---
title: "Deep Learning Fundamentals"
format: html
page-layout: full
code-line-numbers: true
code-block-border: true
toc: true
toc-location: left
number-sections: true
jupyter: python3
---

- Information is processed in hierarchical layers
    - understand representations and features from data
- Multilayer perceptron (MLP)
    - A NN with feedforward propagation, fully connected layers, and at least one hidden layer
- Convolutional neural network (CNN)
    - A feedforward NN with several types of special layers
    - apply filters to the input image (or sound) by sliding the filter all across the incoming signal
- Recurrent neural network (RNN)
    - Has an internal state or memory based on all, or part of, the input data already fed to the network
    - Output is a combination of its internal state and the latest input sample
    - Good for tasks that work on sequential data, e.g., text or time series data
- Transformer
    - Suited for sequential data
    - Uses a technique called **attention**, allows direct simultaneous access to all elements of the input sequence
    - Superseded RNNs in may tasks
   

# Activation Functions - Vanishing Gradients

 - Assume backpropagation to train a MLP with multiple hidden layers and logistic sigmoid function at each layer
 - $\sigma(x) = 1/(1 + e^{-x})$

![](https://static.packt-cdn.com/products/9781837638505/graphics/image/B19627_03_4.jpg)

- Forward phase
  - Output of the first sigmoid layer fall in the range (0,1)
  - For consecutive layers, the range becomes narrower
     - After three layers, for example, the activation converges to around 0.66 regardless of the input value
  - Acts as a eraser of any information coming from the preceding layers

- Backward phase
  - Derivative of the sigmoid function has a significant value in a narrow interval centered around 0
      - converges to 0 in all other cases
  - In networks with many layers, the derivative would likely converge to 0 when propogated to the first layers
      - thus, the weights cannot be updated in a meaningful way    
     

- **ReLU** activation function
  - solves the vanishing gradients problem
    
![](https://static.packt-cdn.com/products/9781837638505/graphics/image/B19627_03_5.jpg)

- **Idempotent**
    - Value doesn't change through any number of layers
        - ReLU(2) = 2, ReLU(ReLU(2)) = 2, ...
- Derivative is either 0 or 1, regardless of the backpropagated value    

- Problem with **ReLU**
    - During training, when network weights are being updated, some of the ReLU units may always receive inputs smaller than 0, and hence always output 0 as well
    - This is known as **dying ReLUs**
- **Leaky ReLU**
    - When $x \lt 0$, outputs $x$ multiplied by a constant $\alpha$ ($0 \lt \alpha \lt 1$)

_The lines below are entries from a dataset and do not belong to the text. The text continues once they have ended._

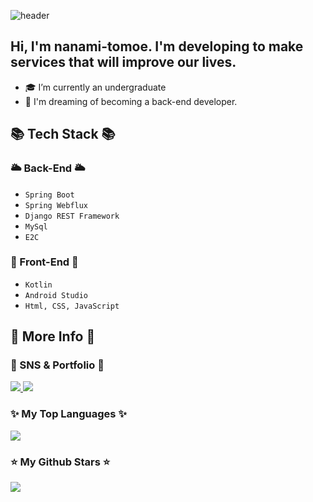 ![header](https://capsule-render.vercel.app/api?type=waving&height=300&text=nanami-tomoe%20&desc=Github&color=auto)

Hi, I'm nanami-tomoe. I'm developing to make services that will improve our lives.
---
- 🎓 I’m currently an undergraduate
- 💭 I'm dreaming of becoming a back-end developer.

## 📚 Tech Stack 📚

### 🌥️ Back-End 🌥️
- `Spring Boot `
- `Spring Webflux `
- `Django REST Framework `
- `MySql`
- `E2C` 

### 🚀 Front-End 🚀
- `Kotlin` <br>
- `Android Studio` <br>
- `Html, CSS, JavaScript` <br>

## 🤔 More Info 🤔

### 🎨 SNS & Portfolio 🎨 <br>

<a href="https://velog.io/@hh7141/posts">
	<img src="https://img.shields.io/badge/velog-20C997?style=for-the-badge&logo=velog&logoColor=white"/>
</a>

<a href="mailto:npnp123npnp123@gmail.com">
	<img src="https://img.shields.io/badge/gmail-EA4335?style=for-the-badge&logo=gmail&logoColor=white"/>
</a>


### ✨ My Top Languages ✨

<div>
	<img src="https://github-readme-stats.vercel.app/api/top-langs/?username=nanami-tomoe&layout=compact">
</div>

### ⭐️ My Github Stars ⭐️

<div>
	<img src="https://github-readme-stats.vercel.app/api?username=nanami-tomoe&show_icons=true">
</div>

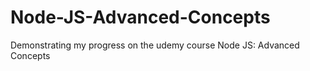 # Node-JS-Advanced-Concepts
Demonstrating my progress on the udemy course  Node JS: Advanced Concepts
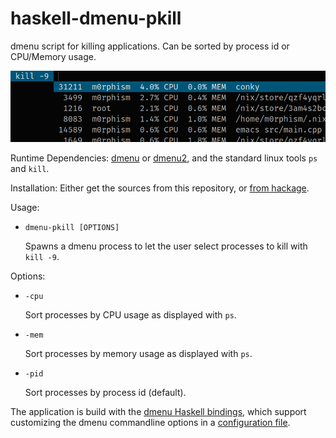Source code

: # haskell-dmenu-pkill
dmenu script for killing applications. Can be sorted by process id or CPU/Memory usage.

![dmenu-pkill screenshot](doc/dmenu-pkill.png)

Runtime Dependencies:
[dmenu](http://tools.suckless.org/dmenu/) or
[dmenu2](https://bitbucket.org/melek/dmenu2), and
the standard linux tools `ps` and `kill`.

Installation:
  Either get the sources from this repository, or
  [from hackage](https://hackage.haskell.org/package/dmenu-pkill).

Usage:

*   `dmenu-pkill [OPTIONS]`

    Spawns a dmenu process to let the user select processes to kill with `kill -9`.

Options:

*   `-cpu`

    Sort processes by CPU usage as displayed with `ps`.
*   `-mem`

    Sort processes by memory usage as displayed with `ps`.
*   `-pid`

    Sort processes by process id (default).


The application is build with the
[dmenu Haskell bindings](https://hackage.haskell.org/package/dmenu), which
support customizing the dmenu commandline options in a [configuration file](https://github.com/m0rphism/haskell-dmenu/blob/master/CONFIG.md).
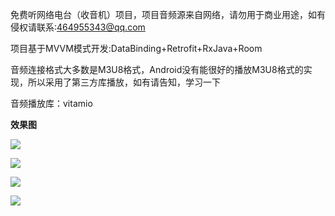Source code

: 免费听网络电台（收音机）项目，项目音频源来自网络，请勿用于商业用途，如有侵权请联系:464955343@qq.com

项目基于MVVM模式开发:DataBinding+Retrofit+RxJava+Room

音频连接格式大多数是M3U8格式，Android没有能很好的播放M3U8格式的实现，所以采用了第三方库播放，如有请告知，学习一下 

音频播放库：vitamio

**效果图**

![](https://github.com/guhihi2007/Radio/blob/master/picture/menu.png)

![](https://github.com/guhihi2007/Radio/blob/220206d5fb91776358829184e7613b3f5426e44c/picture/play.png)

![](https://github.com/guhihi2007/Radio/blob/220206d5fb91776358829184e7613b3f5426e44c/picture/shouye.png)

![](https://github.com/guhihi2007/Radio/blob/220206d5fb91776358829184e7613b3f5426e44c/picture/timing.png)
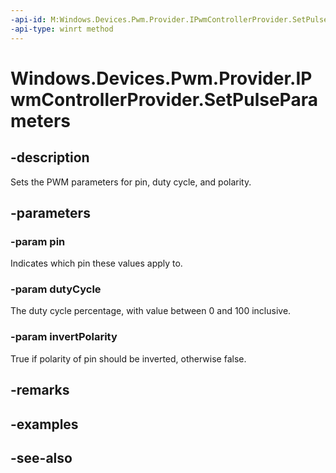 ----api-id: M:Windows.Devices.Pwm.Provider.IPwmControllerProvider.SetPulseParameters(System.Int32,System.Double,System.Boolean)
-api-type: winrt method
---<!-- Method syntaxpublic void SetPulseParameters(System.Int32 pin, System.Double dutyCycle, System.Boolean invertPolarity)--># Windows.Devices.Pwm.Provider.IPwmControllerProvider.SetPulseParameters## -descriptionSets the PWM parameters for pin, duty cycle, and polarity.## -parameters### -param pinIndicates which pin these values apply to.### -param dutyCycleThe duty cycle percentage, with value between 0 and 100 inclusive.### -param invertPolarityTrue if polarity of pin should be inverted, otherwise false.## -remarks## -examples## -see-also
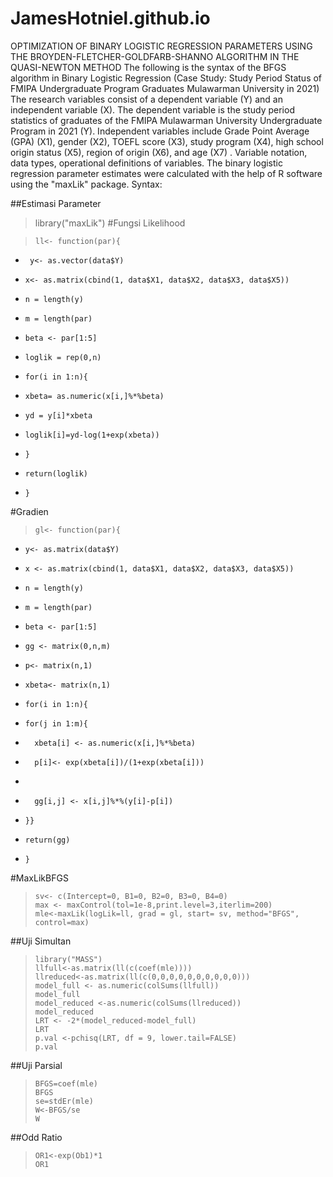 # JamesHotniel.github.io
OPTIMIZATION OF BINARY LOGISTIC REGRESSION PARAMETERS USING THE BROYDEN-FLETCHER-GOLDFARB-SHANNO ALGORITHM IN THE QUASI-NEWTON METHOD
The following is the syntax of the BFGS algorithm in Binary Logistic Regression
(Case Study: Study Period Status of FMIPA Undergraduate Program Graduates Mulawarman University in 2021)
The research variables consist of a dependent variable (Y) and an independent variable (X). The dependent variable is the study period statistics of graduates of the FMIPA Mulawarman University Undergraduate Program in 2021 (Y). Independent variables include Grade Point Average (GPA) (X1), gender (X2), TOEFL score (X3), study program (X4), high school origin status (X5), region of origin (X6), and age (X7) . Variable notation, data types, operational definitions of variables.
The binary logistic regression parameter estimates were calculated with the help of R software using the "maxLik" package.
Syntax:

##Estimasi Parameter
> library("maxLik")
#Fungsi Likelihood

>     ll<- function(par){
+      y<- as.vector(data$Y)
+     x<- as.matrix(cbind(1, data$X1, data$X2, data$X3, data$X5))
+     n = length(y)
+     m = length(par)
+     beta <- par[1:5]   
+     loglik = rep(0,n)
+     for(i in 1:n){
+     xbeta= as.numeric(x[i,]%*%beta)
+     yd = y[i]*xbeta
+     loglik[i]=yd-log(1+exp(xbeta))
+     }
+     return(loglik)
+     }
#Gradien
>     gl<- function(par){
+     y<- as.matrix(data$Y)
+     x <- as.matrix(cbind(1, data$X1, data$X2, data$X3, data$X5))
+     n = length(y)
+     m = length(par)
+     beta <- par[1:5]
+     gg <- matrix(0,n,m)
+     p<- matrix(n,1)
+     xbeta<- matrix(n,1)
+     for(i in 1:n){
+     for(j in 1:m){
+       xbeta[i] <- as.numeric(x[i,]%*%beta)
+       p[i]<- exp(xbeta[i])/(1+exp(xbeta[i]))
+     
+       gg[i,j] <- x[i,j]%*%(y[i]-p[i])
+     }}
+     return(gg)
+     }

#MaxLikBFGS
>     sv<- c(Intercept=0, B1=0, B2=0, B3=0, B4=0)
>     max <- maxControl(tol=1e-8,print.level=3,iterlim=200)
>     mle<-maxLik(logLik=ll, grad = gl, start= sv, method="BFGS", control=max)

##Uji Simultan
>     library("MASS")
>     llfull<-as.matrix(ll(c(coef(mle))))
>     llreduced<-as.matrix(ll(c(0,0,0,0,0,0,0,0,0,0)))
>     model_full <- as.numeric(colSums(llfull))
>     model_full
>     model_reduced <-as.numeric(colSums(llreduced))
>     model_reduced
>     LRT <- -2*(model_reduced-model_full)
>     LRT
>     p.val <-pchisq(LRT, df = 9, lower.tail=FALSE)
>     p.val

##Uji Parsial
>     BFGS=coef(mle)
>     BFGS
>     se=stdEr(mle)
>     W<-BFGS/se
>     W

##Odd Ratio
>     OR1<-exp(Ob1)*1
>     OR1

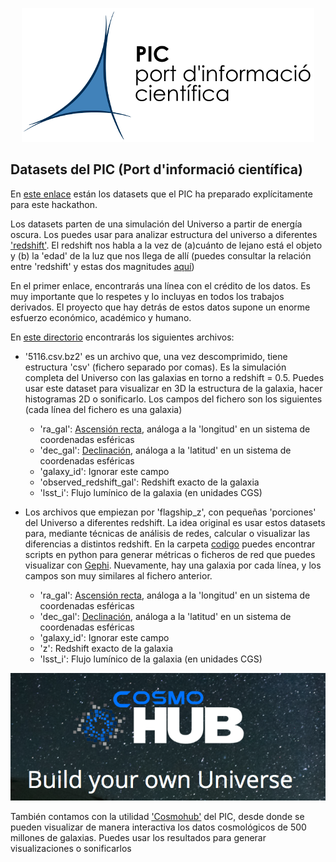 <p align="center">
  <img src="PIC.png">
</p>


## Datasets del PIC (Port d'informació científica)

En [este enlace](https://gitlab.pic.es/sgrinschpun/hackathon_cccb_2019) están los datasets que el PIC ha preparado explícitamente para este hackathon.

Los datasets parten de una simulación del Universo a partir de energía oscura. Los puedes usar para analizar
estructura del universo a diferentes ['redshift'](https://en.wikipedia.org/wiki/Redshift). El redshift nos habla a la vez de (a)cuánto de lejano está el objeto y (b) la 'edad' de la luz que nos llega de allí (puedes consultar la relación entre 'redshift' y estas dos magnitudes [aquí](https://lco.global/spacebook/light/redshift/))

En el primer enlace, encontrarás una línea con el crédito de los datos. Es muy importante que lo respetes y lo incluyas en todos los trabajos derivados. El proyecto que hay detrás de estos datos supone un enorme esfuerzo económico, académico y humano.

En [este directorio](https://gitlab.pic.es/sgrinschpun/hackathon_cccb_2019/tree/master/flagship_data) encontrarás los siguientes archivos:

- '5116.csv.bz2' es un archivo que, una vez descomprimido, tiene estructura 'csv' (fichero separado por comas). Es la simulación completa del Universo con las galaxias en torno a redshift = 0.5. Puedes usar este dataset para visualizar en 3D la estructura de la galaxia, hacer histogramas 2D o sonificarlo.
Los campos del fichero son los siguientes (cada línea del fichero es una galaxia)
    - 'ra_gal': [Ascensión recta](https://en.wikipedia.org/wiki/Right_ascension), análoga a la 'longitud' en un sistema de coordenadas esféricas
    - 'dec_gal': [Declinación](https://en.wikipedia.org/wiki/Declination), análoga a la 'latitud' en un sistema de coordenadas esféricas
    - 'galaxy_id': Ignorar este campo
    - 'observed_redshift_gal': Redshift exacto de la galaxia
    - 'lsst_i': Flujo lumínico de la galaxia (en unidades CGS)
    
- Los archivos que empiezan por 'flagship_z', con pequeñas 'porciones' del Universo a diferentes redshift. La idea original es usar estos datasets para, mediante técnicas de análisis de redes, calcular o visualizar las diferencias a distintos redshift. En la carpeta [codigo](codigo) puedes encontrar scripts en python para generar métricas o ficheros de red que puedes visualizar con [Gephi](https://gephi.org/). Nuevamente, hay una galaxia por cada línea, y los campos son muy similares al fichero anterior.
    
    - 'ra_gal': [Ascensión recta](https://en.wikipedia.org/wiki/Right_ascension), análoga a la 'longitud' en un sistema de coordenadas esféricas
    - 'dec_gal': [Declinación](https://en.wikipedia.org/wiki/Declination), análoga a la 'latitud' en un sistema de coordenadas esféricas
    - 'galaxy_id': Ignorar este campo
    - 'z': Redshift exacto de la galaxia
    - 'lsst_i': Flujo lumínico de la galaxia (en unidades CGS)
    
<p align="center">
  <img src="cosmohub.png">
</p>
    
También contamos con la utilidad ['Cosmohub'](https://cosmohub.pic.es/home) del PIC, desde donde se pueden visualizar de manera interactiva los datos cosmológicos de 500 millones de galaxias. Puedes usar los resultados para generar visualizaciones o sonificarlos



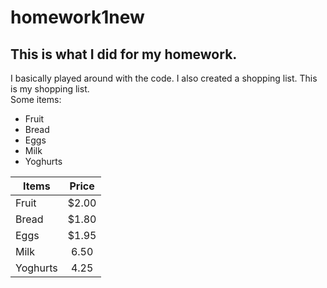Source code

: # homework1new
## This is what I did for my homework. 
I basically played around with the code. I also created a shopping list.
This is my shopping list. <br>
Some items: 
- Fruit
- Bread
- Eggs
- Milk
- Yoghurts


| Items        | Price      |
| ------------- |:-------------:| 
| Fruit      | $2.00 |
| Bread     | $1.80|
| Eggs | $1.95|
|Milk  | 6.50 |
|Yoghurts | 4.25 |
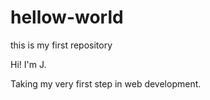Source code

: # hellow-world
this is my first repository

Hi! I'm J.

Taking my very first step in web development.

![](https://static.packt-cdn.com/products/9781837638505/graphics/image/B19627_03_6.jpg)
 
-  **Parametric ReLU**
    - Same as leaky ReLU, but $\alpha$ is tunable and adjusted during training
 
- **Exponential linear unit (ELU)**
    - When $x \lt 0$, outputs $\alpha(e^x - 1)$, where $\alpha$ is a tunable parameter
    - For example, for $\alpha = 0.2$
    - 
 ![](https://static.packt-cdn.com/products/9781837638505/graphics/image/B19627_03_7.jpg)


## Softmax

 - Activation function of the output layer in classification problems
 - Output of the final network layer, $z = (z_1, z_2, ..., z_n)$
     - Each of the $n$ elements represents one of $n$ classes to which the input sample might belong
 - For network prediction, the index $i$ of the highest value $z_i$ is assigned as the class of that input sample
 - For interpreting network output as probability distribution, use the softmax activation:

![](https://static.packt-cdn.com/products/9781837638505/graphics/image/242.png)

 

# DNN Regularization

- The NN may learn to approximate the noise of the target function rather than its useful components
- Example
    - Training data with mostly images of red cars, NN to classify whether car or not
    - Can associate color red with the car rather than the shape
    - May fail to classify a green car since the color doesn't match
- Avoid overfitting using **regularization** techniques
- Some Techniues to apply to input data before feeding into NN

### Min-max normalization

![](https://static.packt-cdn.com/products/9781837638505/graphics/image/253.png)


 - Scales all input to [0, 1] range
 - Easy to implement
 - However, outliers with large value may drive all normalized values toward 0

### Z-score normalization

$$
 z = \frac{x - \mu}{\sigma} \,
$$

- Handles outliers better than min-max
- Maintains the dataset's mean values close to 0 and standard deviation close to 1


### Data augmentation

 - Artificially increase the size of the training set
 - apply random modifications to the training samples before feeding to the network
 - for images, rotation, skew, scaling, etc. can be used

**Regularization techniques with the DNN structure**

### Dropout

 - Randomly and periodically remove some of the units of a layer from the network
 - During a training mini-batch, each unit has a probability, *p*, of being dropped
 - Ensures no unit relies too much on other units
 - Applied during the training phase
 - All units participate during the inference phase

![](https://static.packt-cdn.com/products/9781837638505/graphics/image/B19627_03_9.jpg)

### Batch normalization

 - Normalizes the outputs of the hidden layer for each mini-batch, thus maintaining its mean activation value close to 0 and its standard deviation close to 1

# Example - Classifying Digits

In [1]:
import torch

device = torch.device("cuda:0" if torch.cuda.is_available() else "cpu")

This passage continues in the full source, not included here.